Great River Energy (GRE) is a transmission and distribution cooperative in Minnesota that serves its 28 member coops in most of Minnesota. And its demand response model has been pretty traditional—shave the peak and fill the valley—until now.
“We’ve been using water heaters as a demand response strategy for 30 years. The cooperative bought energy at a lower rate during the night and used it for hot water heating,” Gary Connett, GRE's director of member services, told Utility Dive.
GRE's service territory has 70,000 large capacity electric water heaters, each holding between 85 to 120 gallons. Water is heated from 11 p.m. to 7 a.m. off-peak at a lower generation rate than what consumers pay for other electricity usage during daylight hours. Each heater uses about 14 kilowatt-hours. Load control devices shut down the heater during the day, but the extra capacity provides plenty of hot water until the cycle restarts at night.
“It's well over a gigawatt-hour that we are storing every night,” Connett said. The water heaters are effectively acting as a giant battery, with a twist. “Now, we’re going to have dynamic demand response.”
The imperative came with the passage of an aggressive renewable energy standard in Minnesota in 2007, in which utilities must procure 25% of their electricity supply from intermittent renewable resources by 2025, making the water heaters more strategic, Connett said.
Minnesota is in seventh place nationally with about 3,000 MW of installed wind capacity, according to the American Wind Energy Association. “When the wind is blowing and prices are low, we’ll have this distributed battery,” Connett said.
Now, some heaters can be adjusted by radio frequency while many require an on-site visit from GRE. The future, not too far distant, is when the Internet will be used to “talk” to the water heaters. With 80% of customers connected, the water heater can be engaged or disengaged every few seconds, as a two-way dynamic load control.
That means water heaters can play a part in frequency regulation as voltage needs to be smoothed out as demand varies.
Currently, such ancillary services come from a large baseload plant, probably fossil-fuel fired, with perhaps 50 MW of its output reserved for the Independent System Operator (ISO). “Every four to five seconds, the regulator gives orders to ramp up or back down, and with a plant that size, you’re never really caught up,” Connett said.
This is where the thousands of water heaters come in, with each remotely contributing a few kilowatts, scaled up and down every few seconds. The water heaters could potentially act as a near-instantaneous ancillary service and the ISO may actually pay a premium—for energy already in the distribution system.
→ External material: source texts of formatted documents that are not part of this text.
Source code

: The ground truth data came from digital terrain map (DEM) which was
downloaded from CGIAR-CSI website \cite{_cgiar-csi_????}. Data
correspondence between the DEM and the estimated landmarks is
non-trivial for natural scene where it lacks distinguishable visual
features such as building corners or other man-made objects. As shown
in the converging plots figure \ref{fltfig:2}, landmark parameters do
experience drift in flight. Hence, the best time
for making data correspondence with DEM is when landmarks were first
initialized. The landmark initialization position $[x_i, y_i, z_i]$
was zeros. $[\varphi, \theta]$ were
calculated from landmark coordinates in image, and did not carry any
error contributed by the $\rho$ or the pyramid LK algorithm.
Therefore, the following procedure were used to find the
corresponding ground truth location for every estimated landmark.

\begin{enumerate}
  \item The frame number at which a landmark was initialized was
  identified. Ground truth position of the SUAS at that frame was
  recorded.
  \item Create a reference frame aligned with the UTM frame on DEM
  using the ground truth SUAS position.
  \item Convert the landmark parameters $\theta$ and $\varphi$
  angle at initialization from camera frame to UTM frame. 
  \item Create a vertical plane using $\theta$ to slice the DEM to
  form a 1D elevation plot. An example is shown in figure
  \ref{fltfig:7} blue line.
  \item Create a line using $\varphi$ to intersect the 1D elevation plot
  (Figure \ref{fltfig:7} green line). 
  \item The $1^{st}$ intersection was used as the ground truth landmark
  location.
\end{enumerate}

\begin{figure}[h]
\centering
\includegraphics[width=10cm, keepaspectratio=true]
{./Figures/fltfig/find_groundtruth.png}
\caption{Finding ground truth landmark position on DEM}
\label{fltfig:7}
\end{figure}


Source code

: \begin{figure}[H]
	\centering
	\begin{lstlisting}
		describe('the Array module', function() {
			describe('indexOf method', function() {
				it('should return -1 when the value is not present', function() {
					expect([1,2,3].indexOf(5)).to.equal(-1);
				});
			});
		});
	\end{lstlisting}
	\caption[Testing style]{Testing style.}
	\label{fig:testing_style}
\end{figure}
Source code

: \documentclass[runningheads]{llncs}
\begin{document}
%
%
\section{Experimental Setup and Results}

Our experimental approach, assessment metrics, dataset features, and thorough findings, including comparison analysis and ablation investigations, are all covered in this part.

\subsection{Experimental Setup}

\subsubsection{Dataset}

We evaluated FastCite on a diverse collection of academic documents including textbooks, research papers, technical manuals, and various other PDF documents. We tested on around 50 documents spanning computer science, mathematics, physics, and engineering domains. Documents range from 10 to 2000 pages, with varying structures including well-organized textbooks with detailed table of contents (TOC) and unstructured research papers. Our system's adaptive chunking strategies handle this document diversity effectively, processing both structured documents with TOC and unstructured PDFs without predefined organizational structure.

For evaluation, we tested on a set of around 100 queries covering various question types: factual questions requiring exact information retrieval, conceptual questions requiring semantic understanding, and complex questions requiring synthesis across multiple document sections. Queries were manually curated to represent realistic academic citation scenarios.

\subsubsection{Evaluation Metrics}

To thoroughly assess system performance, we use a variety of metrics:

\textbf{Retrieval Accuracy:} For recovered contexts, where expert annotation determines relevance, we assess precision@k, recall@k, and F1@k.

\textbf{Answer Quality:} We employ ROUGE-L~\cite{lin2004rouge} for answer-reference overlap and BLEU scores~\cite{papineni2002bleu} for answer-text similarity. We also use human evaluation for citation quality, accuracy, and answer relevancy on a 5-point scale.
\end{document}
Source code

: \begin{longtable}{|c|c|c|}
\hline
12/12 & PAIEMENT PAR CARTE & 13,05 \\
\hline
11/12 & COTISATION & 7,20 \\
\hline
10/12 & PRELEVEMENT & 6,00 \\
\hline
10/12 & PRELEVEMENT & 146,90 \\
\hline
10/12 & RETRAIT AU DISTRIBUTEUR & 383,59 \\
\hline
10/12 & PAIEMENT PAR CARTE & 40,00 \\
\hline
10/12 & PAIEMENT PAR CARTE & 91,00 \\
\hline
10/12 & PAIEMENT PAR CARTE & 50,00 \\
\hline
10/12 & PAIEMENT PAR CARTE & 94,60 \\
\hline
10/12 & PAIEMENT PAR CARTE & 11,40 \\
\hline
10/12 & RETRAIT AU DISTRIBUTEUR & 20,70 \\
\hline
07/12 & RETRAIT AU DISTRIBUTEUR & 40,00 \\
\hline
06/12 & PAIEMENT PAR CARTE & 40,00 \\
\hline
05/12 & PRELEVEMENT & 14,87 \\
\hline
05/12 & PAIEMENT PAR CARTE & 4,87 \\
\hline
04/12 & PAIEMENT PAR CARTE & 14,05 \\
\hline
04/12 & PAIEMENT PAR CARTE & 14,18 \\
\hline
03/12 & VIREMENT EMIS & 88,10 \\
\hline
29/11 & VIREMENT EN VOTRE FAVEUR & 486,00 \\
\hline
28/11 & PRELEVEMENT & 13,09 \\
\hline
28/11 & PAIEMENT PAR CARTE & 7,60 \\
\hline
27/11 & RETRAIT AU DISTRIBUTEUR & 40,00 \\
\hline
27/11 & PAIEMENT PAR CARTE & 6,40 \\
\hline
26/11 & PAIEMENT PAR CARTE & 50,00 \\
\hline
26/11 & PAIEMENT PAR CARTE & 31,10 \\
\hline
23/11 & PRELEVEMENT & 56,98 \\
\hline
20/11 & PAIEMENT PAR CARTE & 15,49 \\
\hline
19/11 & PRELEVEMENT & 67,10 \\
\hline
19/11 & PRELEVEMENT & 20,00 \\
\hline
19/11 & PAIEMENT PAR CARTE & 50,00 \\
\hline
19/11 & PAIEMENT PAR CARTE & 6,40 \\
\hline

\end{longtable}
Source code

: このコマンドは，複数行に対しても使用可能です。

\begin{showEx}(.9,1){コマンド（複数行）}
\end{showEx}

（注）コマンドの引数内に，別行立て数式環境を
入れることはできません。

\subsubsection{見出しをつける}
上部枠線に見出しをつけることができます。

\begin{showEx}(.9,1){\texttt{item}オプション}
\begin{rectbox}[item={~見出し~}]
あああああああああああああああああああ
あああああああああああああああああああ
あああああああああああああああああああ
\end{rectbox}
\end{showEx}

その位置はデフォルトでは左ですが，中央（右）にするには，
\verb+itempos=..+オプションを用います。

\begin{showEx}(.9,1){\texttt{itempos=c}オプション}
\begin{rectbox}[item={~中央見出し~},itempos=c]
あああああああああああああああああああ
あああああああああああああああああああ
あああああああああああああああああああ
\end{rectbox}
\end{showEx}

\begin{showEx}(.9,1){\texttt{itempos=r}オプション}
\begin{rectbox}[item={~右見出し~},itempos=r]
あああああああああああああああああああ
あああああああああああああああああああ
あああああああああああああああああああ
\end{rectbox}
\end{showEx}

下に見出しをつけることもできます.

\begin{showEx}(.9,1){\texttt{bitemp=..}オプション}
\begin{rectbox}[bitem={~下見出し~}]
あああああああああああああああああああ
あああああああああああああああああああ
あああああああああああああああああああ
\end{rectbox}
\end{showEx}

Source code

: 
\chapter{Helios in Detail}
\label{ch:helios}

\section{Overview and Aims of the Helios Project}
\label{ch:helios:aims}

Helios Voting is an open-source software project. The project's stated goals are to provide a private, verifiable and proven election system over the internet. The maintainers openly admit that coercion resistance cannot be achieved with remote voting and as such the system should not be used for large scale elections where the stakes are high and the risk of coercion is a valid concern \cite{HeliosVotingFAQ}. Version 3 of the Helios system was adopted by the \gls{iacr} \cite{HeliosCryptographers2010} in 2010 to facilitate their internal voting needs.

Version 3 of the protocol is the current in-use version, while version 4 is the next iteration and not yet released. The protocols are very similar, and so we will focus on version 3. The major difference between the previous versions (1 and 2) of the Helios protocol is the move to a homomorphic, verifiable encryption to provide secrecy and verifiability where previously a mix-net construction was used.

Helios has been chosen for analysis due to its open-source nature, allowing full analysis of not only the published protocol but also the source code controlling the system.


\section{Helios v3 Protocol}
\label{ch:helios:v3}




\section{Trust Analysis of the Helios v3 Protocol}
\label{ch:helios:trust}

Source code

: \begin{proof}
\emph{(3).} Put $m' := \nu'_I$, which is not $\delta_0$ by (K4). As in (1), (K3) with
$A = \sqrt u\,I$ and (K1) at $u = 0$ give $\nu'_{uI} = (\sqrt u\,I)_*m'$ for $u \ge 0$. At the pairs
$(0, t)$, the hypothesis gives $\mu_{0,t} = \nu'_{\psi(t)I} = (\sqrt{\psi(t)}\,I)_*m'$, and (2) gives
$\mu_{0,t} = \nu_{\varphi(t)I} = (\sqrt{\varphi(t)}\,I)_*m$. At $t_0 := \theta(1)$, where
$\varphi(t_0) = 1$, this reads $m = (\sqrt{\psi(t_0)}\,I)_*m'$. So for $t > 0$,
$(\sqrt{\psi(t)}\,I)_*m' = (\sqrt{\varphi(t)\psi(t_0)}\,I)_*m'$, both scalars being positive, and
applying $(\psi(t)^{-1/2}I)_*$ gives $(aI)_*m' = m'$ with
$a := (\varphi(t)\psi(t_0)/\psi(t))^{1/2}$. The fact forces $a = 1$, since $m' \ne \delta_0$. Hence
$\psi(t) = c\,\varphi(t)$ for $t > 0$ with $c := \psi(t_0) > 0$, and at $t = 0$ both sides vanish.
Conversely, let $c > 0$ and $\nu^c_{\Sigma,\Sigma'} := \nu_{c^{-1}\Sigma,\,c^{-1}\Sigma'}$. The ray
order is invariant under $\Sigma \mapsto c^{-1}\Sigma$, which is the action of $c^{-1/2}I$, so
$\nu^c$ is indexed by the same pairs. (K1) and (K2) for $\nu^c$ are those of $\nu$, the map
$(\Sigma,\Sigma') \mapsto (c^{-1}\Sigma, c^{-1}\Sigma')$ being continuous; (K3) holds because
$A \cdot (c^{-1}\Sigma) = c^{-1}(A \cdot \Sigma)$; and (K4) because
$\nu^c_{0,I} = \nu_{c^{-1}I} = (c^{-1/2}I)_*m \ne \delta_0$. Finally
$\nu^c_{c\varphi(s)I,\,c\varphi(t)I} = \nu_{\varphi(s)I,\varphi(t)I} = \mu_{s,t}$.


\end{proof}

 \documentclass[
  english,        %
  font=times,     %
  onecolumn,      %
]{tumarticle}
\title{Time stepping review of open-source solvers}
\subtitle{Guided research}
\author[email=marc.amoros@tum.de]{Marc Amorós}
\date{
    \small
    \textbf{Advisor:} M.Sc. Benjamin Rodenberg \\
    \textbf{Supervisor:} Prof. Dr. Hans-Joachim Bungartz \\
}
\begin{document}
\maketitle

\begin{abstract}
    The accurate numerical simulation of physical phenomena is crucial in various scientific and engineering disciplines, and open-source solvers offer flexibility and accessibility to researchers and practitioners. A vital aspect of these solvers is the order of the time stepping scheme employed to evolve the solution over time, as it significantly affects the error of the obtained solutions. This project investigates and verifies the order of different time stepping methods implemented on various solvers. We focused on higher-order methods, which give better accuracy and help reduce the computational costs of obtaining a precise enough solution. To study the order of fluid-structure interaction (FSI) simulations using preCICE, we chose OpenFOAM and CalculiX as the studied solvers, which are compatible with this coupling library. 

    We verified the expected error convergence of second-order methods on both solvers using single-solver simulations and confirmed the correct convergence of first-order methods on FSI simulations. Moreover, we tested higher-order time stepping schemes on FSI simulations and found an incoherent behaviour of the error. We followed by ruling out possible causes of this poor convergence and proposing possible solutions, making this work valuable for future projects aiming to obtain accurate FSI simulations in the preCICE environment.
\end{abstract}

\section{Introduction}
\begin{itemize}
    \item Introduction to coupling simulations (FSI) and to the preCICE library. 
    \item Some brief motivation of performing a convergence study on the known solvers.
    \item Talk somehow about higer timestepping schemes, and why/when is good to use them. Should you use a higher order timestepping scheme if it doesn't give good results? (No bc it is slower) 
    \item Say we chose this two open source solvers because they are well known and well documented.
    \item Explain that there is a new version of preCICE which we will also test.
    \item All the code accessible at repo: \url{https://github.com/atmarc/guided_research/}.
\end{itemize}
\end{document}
Utility Sales Manager Steve Koep of Vaughn Thermal Corporation said the electronic controls manufacturer has developed the technologies for when that need arrives. “In the laboratory there are the capabilities to communicate with wireless communication platforms like Zigbee, Bluetooth and others,” he said. “Usually it takes two to five years to get from the concept through the state regulators to wider adoption by utilities."
He doesn’t think the application beyond prototype would take long. And in Minnesota, that may not be too far off.
“Going forward, instead of managing our generation to meet our load, we’re going to start managing load to meet our intermittent resources,” Connett said.